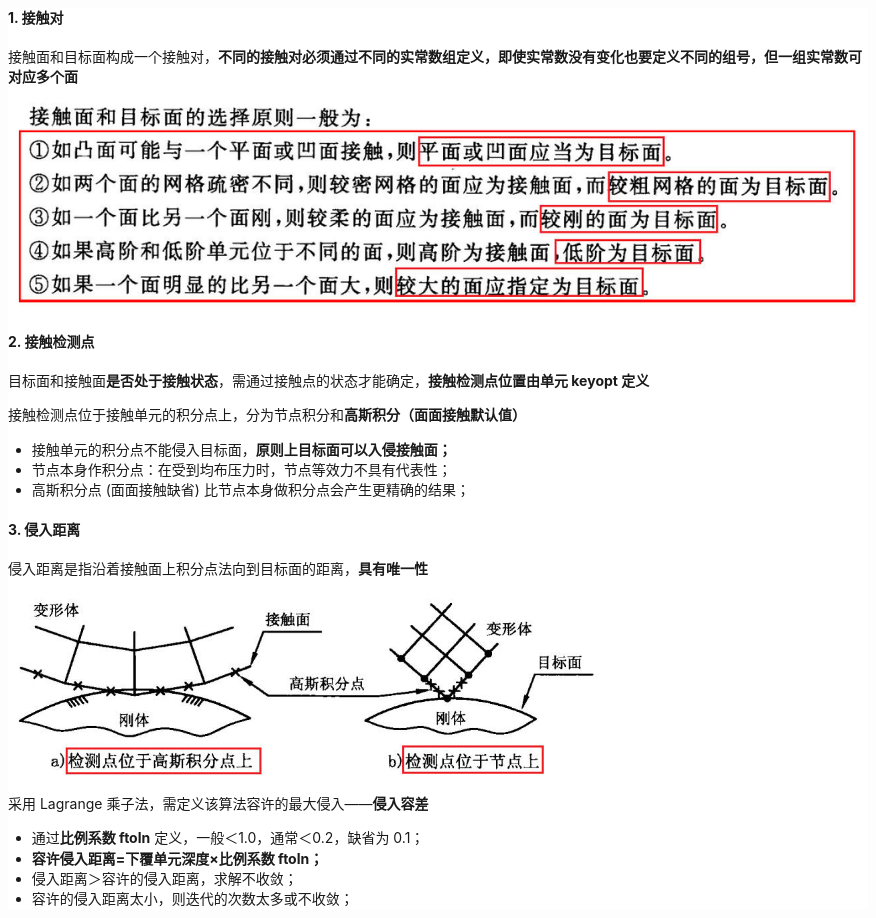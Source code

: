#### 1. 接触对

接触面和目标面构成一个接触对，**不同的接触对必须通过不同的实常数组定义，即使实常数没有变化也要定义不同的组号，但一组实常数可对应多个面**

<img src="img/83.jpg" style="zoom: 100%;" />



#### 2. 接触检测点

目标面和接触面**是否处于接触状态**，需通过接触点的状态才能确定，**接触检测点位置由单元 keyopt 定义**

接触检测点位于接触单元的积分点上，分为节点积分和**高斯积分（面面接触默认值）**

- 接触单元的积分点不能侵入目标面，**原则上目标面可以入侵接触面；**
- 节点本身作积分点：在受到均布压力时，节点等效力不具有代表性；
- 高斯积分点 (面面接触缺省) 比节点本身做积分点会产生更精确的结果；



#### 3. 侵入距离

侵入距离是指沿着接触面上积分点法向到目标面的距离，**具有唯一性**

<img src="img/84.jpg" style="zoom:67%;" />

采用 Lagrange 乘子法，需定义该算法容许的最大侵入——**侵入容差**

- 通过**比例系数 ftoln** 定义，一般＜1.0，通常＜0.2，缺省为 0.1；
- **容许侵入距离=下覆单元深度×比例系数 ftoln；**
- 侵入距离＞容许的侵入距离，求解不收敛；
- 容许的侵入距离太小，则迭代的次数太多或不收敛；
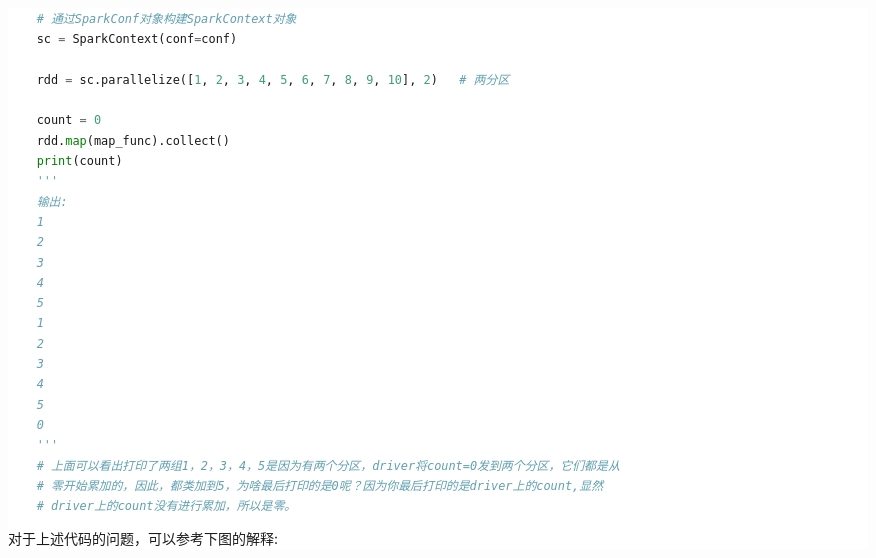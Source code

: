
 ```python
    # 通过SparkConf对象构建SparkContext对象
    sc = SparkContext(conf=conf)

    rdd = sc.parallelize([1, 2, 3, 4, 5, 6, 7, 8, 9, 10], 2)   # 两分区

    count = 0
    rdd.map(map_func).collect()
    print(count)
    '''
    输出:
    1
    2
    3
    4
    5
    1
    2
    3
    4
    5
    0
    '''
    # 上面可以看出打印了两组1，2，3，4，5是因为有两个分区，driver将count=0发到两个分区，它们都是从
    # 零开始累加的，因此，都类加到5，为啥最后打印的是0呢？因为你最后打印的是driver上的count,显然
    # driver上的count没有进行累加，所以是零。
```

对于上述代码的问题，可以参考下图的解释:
____________
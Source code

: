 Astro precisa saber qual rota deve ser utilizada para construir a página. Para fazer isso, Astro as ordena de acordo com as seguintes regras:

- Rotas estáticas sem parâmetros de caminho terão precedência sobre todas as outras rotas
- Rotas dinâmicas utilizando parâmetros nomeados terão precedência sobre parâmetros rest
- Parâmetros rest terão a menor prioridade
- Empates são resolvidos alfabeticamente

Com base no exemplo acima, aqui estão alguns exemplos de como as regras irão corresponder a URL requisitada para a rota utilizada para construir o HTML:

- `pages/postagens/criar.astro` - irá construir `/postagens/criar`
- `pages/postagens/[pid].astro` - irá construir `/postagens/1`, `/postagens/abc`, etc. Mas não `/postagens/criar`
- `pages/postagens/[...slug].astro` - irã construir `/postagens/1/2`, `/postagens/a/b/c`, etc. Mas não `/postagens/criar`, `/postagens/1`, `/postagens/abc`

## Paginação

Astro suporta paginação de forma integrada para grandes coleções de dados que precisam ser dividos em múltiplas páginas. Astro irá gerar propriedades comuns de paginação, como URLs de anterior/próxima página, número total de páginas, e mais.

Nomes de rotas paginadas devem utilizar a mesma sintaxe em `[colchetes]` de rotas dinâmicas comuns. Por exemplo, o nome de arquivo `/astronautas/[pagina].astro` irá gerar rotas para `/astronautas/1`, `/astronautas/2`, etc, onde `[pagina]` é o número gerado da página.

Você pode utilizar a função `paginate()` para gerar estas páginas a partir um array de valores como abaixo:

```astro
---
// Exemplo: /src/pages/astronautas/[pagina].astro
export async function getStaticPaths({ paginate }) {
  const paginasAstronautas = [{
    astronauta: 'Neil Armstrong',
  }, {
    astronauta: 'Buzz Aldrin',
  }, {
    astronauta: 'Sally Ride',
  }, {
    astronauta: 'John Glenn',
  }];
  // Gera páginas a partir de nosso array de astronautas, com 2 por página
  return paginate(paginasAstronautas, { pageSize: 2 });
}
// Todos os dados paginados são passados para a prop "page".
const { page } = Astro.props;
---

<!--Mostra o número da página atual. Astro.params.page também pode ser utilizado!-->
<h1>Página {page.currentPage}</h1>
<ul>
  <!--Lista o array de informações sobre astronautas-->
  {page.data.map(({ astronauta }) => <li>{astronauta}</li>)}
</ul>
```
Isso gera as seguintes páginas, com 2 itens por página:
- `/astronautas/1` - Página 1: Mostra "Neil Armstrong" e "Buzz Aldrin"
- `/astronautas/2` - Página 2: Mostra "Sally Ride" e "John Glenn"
____________
[What you are asked to do] Read the lines above. Gather those in which the string "zoom" is found.

[Written reply]
<img src="img/83.jpg" style="zoom: 100%;" />
<img src="img/84.jpg" style="zoom:67%;" />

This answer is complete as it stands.